▸ What the exercise asks:
After locating "2. 月次自動レポートで進捗状況、参加者の変化、チーム貢献度などを報告。" in the listing below, copy that line and each one after it exactly, ending with the line that has "- 技術チームのプロジェクトスケジュール管理。".

▸ Raw data:

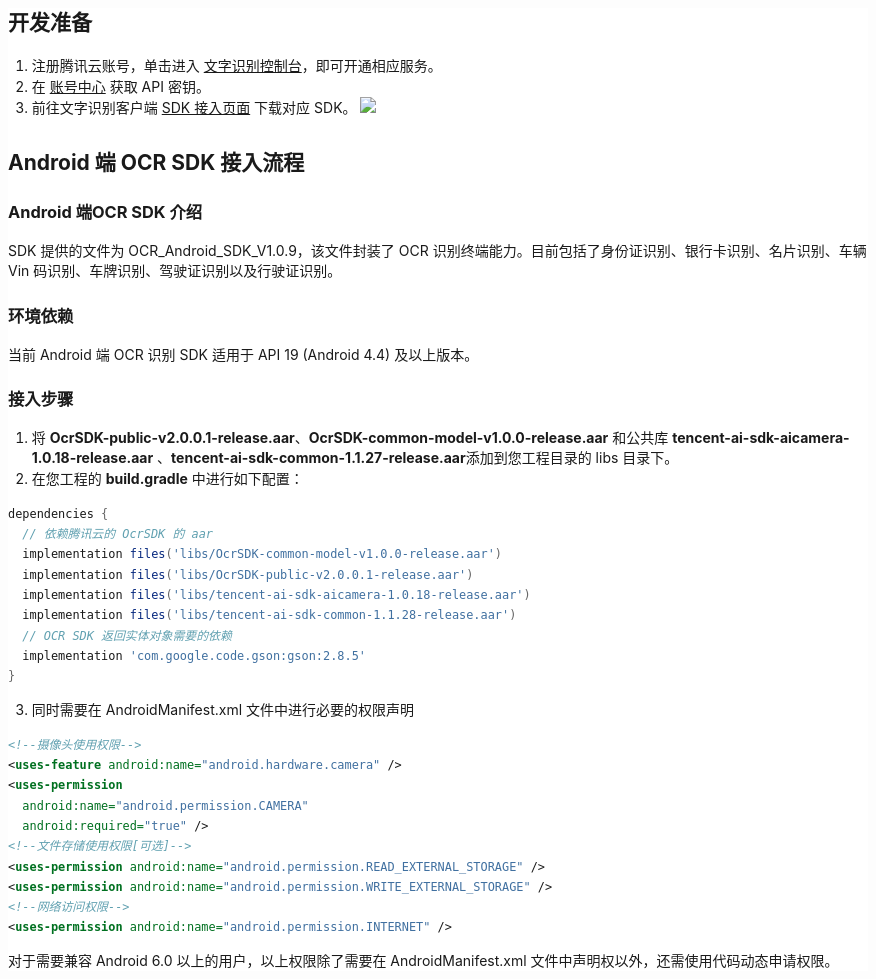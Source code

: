 ## 开发准备

1. 注册腾讯云账号，单击进入 [文字识别控制台](https://console.cloud.tencent.com/ocr/general)，即可开通相应服务。
2. 在 [账号中心](https://console.cloud.tencent.com/cam/capi) 获取 API 密钥。
3. 前往文字识别客户端 [SDK 接入页面](https://console.cloud.tencent.com/ocr/download) 下载对应 SDK。
![](https://qcloudimg.tencent-cloud.cn/raw/5670370b183dcf34b9751f7437c2618c.png)


## Android 端 OCR SDK 接入流程

### Android 端OCR SDK 介绍

SDK 提供的文件为 OCR_Android_SDK_V1.0.9，该文件封装了 OCR 识别终端能力。目前包括了身份证识别、银行卡识别、名片识别、车辆 Vin 码识别、车牌识别、驾驶证识别以及行驶证识别。



### 环境依赖

当前 Android 端 OCR 识别 SDK 适用于 API 19 (Android 4.4) 及以上版本。



### 接入步骤

1. 将 **OcrSDK-public-v2.0.0.1-release.aar**、**OcrSDK-common-model-v1.0.0-release.aar**  和公共库 **tencent-ai-sdk-aicamera-1.0.18-release.aar** 、**tencent-ai-sdk-common-1.1.27-release.aar**添加到您工程目录的 libs 目录下。
2. 在您工程的 **build.gradle** 中进行如下配置：
```groovy
dependencies {
  // 依赖腾讯云的 OcrSDK 的 aar
  implementation files('libs/OcrSDK-common-model-v1.0.0-release.aar')
  implementation files('libs/OcrSDK-public-v2.0.0.1-release.aar')
  implementation files('libs/tencent-ai-sdk-aicamera-1.0.18-release.aar')
  implementation files('libs/tencent-ai-sdk-common-1.1.28-release.aar')
  // OCR SDK 返回实体对象需要的依赖
  implementation 'com.google.code.gson:gson:2.8.5'
}
```
3. 同时需要在 AndroidManifest.xml 文件中进行必要的权限声明
```xml
<!--摄像头使用权限-->
<uses-feature android:name="android.hardware.camera" />
<uses-permission
  android:name="android.permission.CAMERA"
  android:required="true" />
<!--文件存储使用权限[可选]-->
<uses-permission android:name="android.permission.READ_EXTERNAL_STORAGE" />
<uses-permission android:name="android.permission.WRITE_EXTERNAL_STORAGE" />
<!--网络访问权限-->
<uses-permission android:name="android.permission.INTERNET" />
```
对于需要兼容 Android 6.0 以上的用户，以上权限除了需要在 AndroidManifest.xml 文件中声明权以外，还需使用代码动态申请权限。
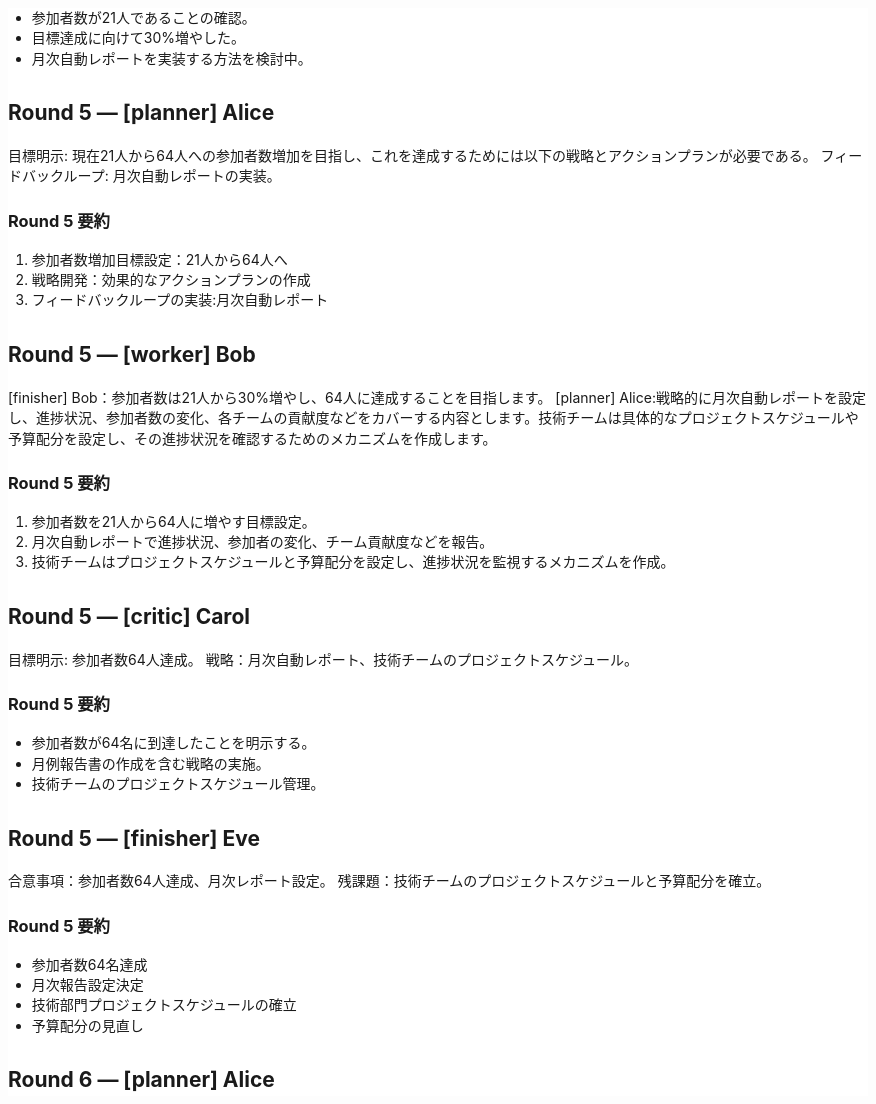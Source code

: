 - 参加者数が21人であることの確認。
- 目標達成に向けて30%増やした。
- 月次自動レポートを実装する方法を検討中。

## Round 5 — [planner] Alice

目標明示: 現在21人から64人への参加者数増加を目指し、これを達成するためには以下の戦略とアクションプランが必要である。
フィードバックループ: 月次自動レポートの実装。

### Round 5 要約

1. 参加者数増加目標設定：21人から64人へ
2. 戦略開発：効果的なアクションプランの作成
3. フィードバックループの実装:月次自動レポート

## Round 5 — [worker] Bob

[finisher] Bob：参加者数は21人から30%増やし、64人に達成することを目指します。
[planner] Alice:戦略的に月次自動レポートを設定し、進捗状況、参加者数の変化、各チームの貢献度などをカバーする内容とします。技術チームは具体的なプロジェクトスケジュールや予算配分を設定し、その進捗状況を確認するためのメカニズムを作成します。

### Round 5 要約

1. 参加者数を21人から64人に増やす目標設定。
2. 月次自動レポートで進捗状況、参加者の変化、チーム貢献度などを報告。
3. 技術チームはプロジェクトスケジュールと予算配分を設定し、進捗状況を監視するメカニズムを作成。

## Round 5 — [critic] Carol

目標明示: 参加者数64人達成。
戦略：月次自動レポート、技術チームのプロジェクトスケジュール。

### Round 5 要約

- 参加者数が64名に到達したことを明示する。
- 月例報告書の作成を含む戦略の実施。
- 技術チームのプロジェクトスケジュール管理。

## Round 5 — [finisher] Eve

合意事項：参加者数64人達成、月次レポート設定。
残課題：技術チームのプロジェクトスケジュールと予算配分を確立。

### Round 5 要約

- 参加者数64名達成
- 月次報告設定決定
- 技術部門プロジェクトスケジュールの確立
- 予算配分の見直し

## Round 6 — [planner] Alice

▸ Solution for this exercise:
2. 月次自動レポートで進捗状況、参加者の変化、チーム貢献度などを報告。
3. 技術チームはプロジェクトスケジュールと予算配分を設定し、進捗状況を監視するメカニズムを作成。

## Round 5 — [critic] Carol

目標明示: 参加者数64人達成。
戦略：月次自動レポート、技術チームのプロジェクトスケジュール。

### Round 5 要約

- 参加者数が64名に到達したことを明示する。
- 月例報告書の作成を含む戦略の実施。
- 技術チームのプロジェクトスケジュール管理。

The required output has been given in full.